La fuerza y la astucia eran los instrumentos de Roma para aplastar a sus enemigos. Ofrecieron tierras a los belicosos montañeses y les pasaron a cuchillo cuando fueron a reclamarlas. De la matanza se salvó Viriato  que juró “odio eterno a los romanos” (no fue el único). Publicitó sus victorias y convenció a los hispanos que Roma no era invencible.

Los numantinos probaron la fortaleza de los romanos y lo pagaron con el suicidio colectivo,  algo mejor que caer en manos de los que veían al vencido como algo despreciable a eliminar. Publio Cornelio Escipión Emiliano, el africano, el numantino, aplicó a esta pequeña ciudad el mismo método de destrucción total que había aplicado a Cartago, ciudad floreciente de los antiguos fenicios.

Numancia es ahora un símbolo de desesperación y de lucha, en la cabecera del Duero, y merece una visita cultural, ya que forma parte de la historia y de la leyenda.

RESEÑA BIBLIOGRÁFICANumanciaLibro

NUMANCIA (2004) de José Luis Corral (profesor de Historia Medieval en la Universidad de Zaragoza) es una “novela histórica”, en que, apoyado el autor en sus conocimientos históricos, construye un relato que no desentona con la  leyenda que se ha ido forjando sobre este desigual encuentro entre romanos y numantinos.

ISBN: 978-84-350-6046-2

576 páginas

Comentario: La de Numancia es una historia colectiva, la de un pueblo que se enfrenta en clara posición de desigualdad al poderoso ejército romano, pero José Luis Corral otorga el protagonismo a Aravacos, un joven que sirve en el ejéricito, lo que le lleva a Roma, para luego acabar encabezando la resistencia contra la invasión imperial. De esta forma el autor nos muestra una amplia imagen del mundo mediterráneo en ese momento, con especial atención a la organización política y militar, las costumbres y la vida cotidiana, poniendo en evidencia el contraste y las diferencias entre Roma e Hispania.
Para los aficionados a la novela histórica, el nombre de Corral es garantía de fidelidad histórica, pero además es un novela llena de acción y aventuras.

 

 


Deja un comentario

Tu dirección de correo electrónico no será publicada.
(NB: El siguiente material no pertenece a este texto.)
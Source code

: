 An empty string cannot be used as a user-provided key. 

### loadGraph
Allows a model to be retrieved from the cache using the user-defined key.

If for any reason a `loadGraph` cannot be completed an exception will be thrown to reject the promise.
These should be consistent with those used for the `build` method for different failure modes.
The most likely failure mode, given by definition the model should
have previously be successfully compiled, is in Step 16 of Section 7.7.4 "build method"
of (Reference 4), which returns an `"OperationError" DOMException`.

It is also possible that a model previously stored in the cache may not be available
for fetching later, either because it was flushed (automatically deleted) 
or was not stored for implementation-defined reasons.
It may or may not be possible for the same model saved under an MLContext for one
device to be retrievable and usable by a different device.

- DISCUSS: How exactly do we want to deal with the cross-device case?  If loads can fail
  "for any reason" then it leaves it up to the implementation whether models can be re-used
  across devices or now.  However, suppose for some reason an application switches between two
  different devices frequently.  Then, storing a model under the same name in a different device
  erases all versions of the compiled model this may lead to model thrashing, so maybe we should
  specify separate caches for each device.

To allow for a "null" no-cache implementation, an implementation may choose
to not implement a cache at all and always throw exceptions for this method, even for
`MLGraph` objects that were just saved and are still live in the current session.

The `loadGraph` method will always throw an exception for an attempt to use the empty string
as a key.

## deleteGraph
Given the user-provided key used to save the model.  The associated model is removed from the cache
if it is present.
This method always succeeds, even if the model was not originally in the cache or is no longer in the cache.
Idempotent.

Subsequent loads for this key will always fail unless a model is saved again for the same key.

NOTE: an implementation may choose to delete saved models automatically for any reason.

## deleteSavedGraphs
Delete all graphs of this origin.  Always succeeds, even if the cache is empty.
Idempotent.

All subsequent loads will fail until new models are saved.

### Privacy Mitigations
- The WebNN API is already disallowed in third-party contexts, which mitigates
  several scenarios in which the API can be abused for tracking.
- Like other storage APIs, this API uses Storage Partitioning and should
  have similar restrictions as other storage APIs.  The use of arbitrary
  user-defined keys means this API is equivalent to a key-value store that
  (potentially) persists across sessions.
2 ideas sobre “NUMANCIA CONTRA ROMA

  • Jorge Ibor

    Pedro: primero agradecerte estos artículos de alto nivel cultural. Nos enriquecen a todos.

    Un apunte mío: dentro de la novela histórica veo varios tipos de escritores. Los entretenidos y menos fieles, Ken Follet y el que creo magnífico autor Santiago Posteguillo e, incluso Ramón J. Sender, los más historiadores como William Creíg y otros que fijando como objetivo principal la historia la apoyan en relatos humanos que ayudan lo narrado ambientando la novela, como es el caso de José luis Corral.

    Si hacemos la esperada excursión espero que visitemos Numancia.

  • Pedro Escalante Garay

    Gracias Jorge por tu ilustrado comentario y gracias por el libro sobre Numancia, que aún no te he devuelto.
    La historia sirve para reflexionar sobre muchas cosas. En este caso sobre la violencia, la crueldad y el terror.
    Cuando los numantinos, desesperados, pidieron ayuda a las ciudades vecinas, de su misma tribu de arévacos (a Uxama, actual Burgo de Osma; a Termancia, actual Termes y a Lutia, actual Cantalucía en Soria) solamente la ciudad más pequeña, Lutia, accedió a debatir en el senado el problema numantino. Los jóvenes apoyaron la ayuda y los viejos hacer caso a los romanos. Ganaron los jóvenes por tres votos. Cuando llegó Publio a Lutia con sus soldados mandó le trajeran 400 jóvenes a los que ordenó cortar la mano derecha, inútiles para la guerra y para la paz.
    Esto sucedía poco antes de que los numantinos se comieran los unos (los más fuertes) a los otros (los más débiles).
    Un siglo más tarde Roma estableció en Hispania la «pax romana».